The check-the-box reform would have made it tough for any U.S.-based multinational to designate foreign subsidiaries as disregarded entities. That in turn would have “severely restricted the ability of U.S. taxpayers to reduce their effective global tax rate,” asserts Seth Entin, a tax attorney with Greenberg Traurig. Indeed, multinationals have exercised their tax-reducing powers to the limit in the past few years. The White House says that in 2004, which is the most recent year for which data is available, U.S. multinational corporations paid about $16 billion in U.S. taxes on approximately $700 billion of foreign active earnings — an effective U.S. tax rate of 2.3%.

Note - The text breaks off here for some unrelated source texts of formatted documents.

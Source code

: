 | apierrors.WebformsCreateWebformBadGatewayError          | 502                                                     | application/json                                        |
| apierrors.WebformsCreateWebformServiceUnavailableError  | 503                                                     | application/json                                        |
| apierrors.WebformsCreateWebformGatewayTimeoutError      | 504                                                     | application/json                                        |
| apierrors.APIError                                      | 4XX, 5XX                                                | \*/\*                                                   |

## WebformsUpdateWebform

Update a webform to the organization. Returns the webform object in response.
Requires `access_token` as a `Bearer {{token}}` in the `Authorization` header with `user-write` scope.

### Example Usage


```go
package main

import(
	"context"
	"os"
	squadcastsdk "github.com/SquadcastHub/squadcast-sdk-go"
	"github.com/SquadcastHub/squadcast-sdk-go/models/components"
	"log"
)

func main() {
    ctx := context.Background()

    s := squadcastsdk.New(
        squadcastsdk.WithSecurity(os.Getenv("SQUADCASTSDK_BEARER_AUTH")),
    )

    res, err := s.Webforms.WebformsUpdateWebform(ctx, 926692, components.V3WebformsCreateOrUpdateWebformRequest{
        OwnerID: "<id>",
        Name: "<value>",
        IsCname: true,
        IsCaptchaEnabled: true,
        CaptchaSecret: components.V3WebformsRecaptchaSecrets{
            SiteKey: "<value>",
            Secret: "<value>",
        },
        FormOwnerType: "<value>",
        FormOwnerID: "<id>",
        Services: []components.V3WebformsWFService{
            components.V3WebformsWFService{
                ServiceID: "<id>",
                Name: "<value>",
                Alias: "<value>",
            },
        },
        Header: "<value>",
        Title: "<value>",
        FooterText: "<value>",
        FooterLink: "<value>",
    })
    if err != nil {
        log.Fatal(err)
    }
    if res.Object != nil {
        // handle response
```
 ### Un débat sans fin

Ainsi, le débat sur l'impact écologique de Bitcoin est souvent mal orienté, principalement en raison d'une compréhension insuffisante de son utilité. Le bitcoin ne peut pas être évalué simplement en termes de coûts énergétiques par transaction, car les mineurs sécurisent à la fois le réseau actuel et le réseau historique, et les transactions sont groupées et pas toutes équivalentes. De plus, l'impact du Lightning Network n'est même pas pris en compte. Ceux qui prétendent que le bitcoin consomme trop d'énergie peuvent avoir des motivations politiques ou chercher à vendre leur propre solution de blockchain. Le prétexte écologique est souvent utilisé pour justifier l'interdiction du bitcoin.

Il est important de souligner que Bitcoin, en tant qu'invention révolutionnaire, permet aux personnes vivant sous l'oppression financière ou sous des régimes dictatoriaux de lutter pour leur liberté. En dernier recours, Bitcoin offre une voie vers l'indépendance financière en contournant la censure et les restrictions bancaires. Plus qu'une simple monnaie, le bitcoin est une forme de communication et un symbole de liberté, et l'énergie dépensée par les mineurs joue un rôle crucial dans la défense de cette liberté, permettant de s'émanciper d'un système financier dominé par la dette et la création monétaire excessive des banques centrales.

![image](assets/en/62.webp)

To be sure, the Administration’s proposal sparked “a massive outcry” from executives at U.S. multinationals. Not only did critics complain that the proposal was “at best unclear and at worst misguided,” says Entin, they also argued that reforming the check-the-box rules would put U.S. companies at a competitive disadvantage with foreign competitors that operate under territorial tax regimes, as opposed to the worldwide regime used by the United States.

Under a territorial system, a company’s foreign profits are exempt from home-country taxes and instead are taxed by the country where the income is earned. A worldwide system, like the one used by the United States, taxes corporate profits when they are repatriated, or distributed to the parent company or shareholder. At that point, an American company can apply to the IRS for a tax credit for the levies paid to a foreign country, up to the U.S. tax rate. But applying for the refund is sometimes onerous.

Entin says it’s unlikely the check-the-box proposal will resurface in Congress, as no lawmaker seems to have backed the plan. But he wouldn’t rule out the possibility that the Obama Administration will resurrect the idea later this year. If it does, “hopefully it will be part of a better-thought-out strategy toward international tax, rather than some sort of Band-Aid approach where no one understands the reasoning or purpose behind it,” says Entin.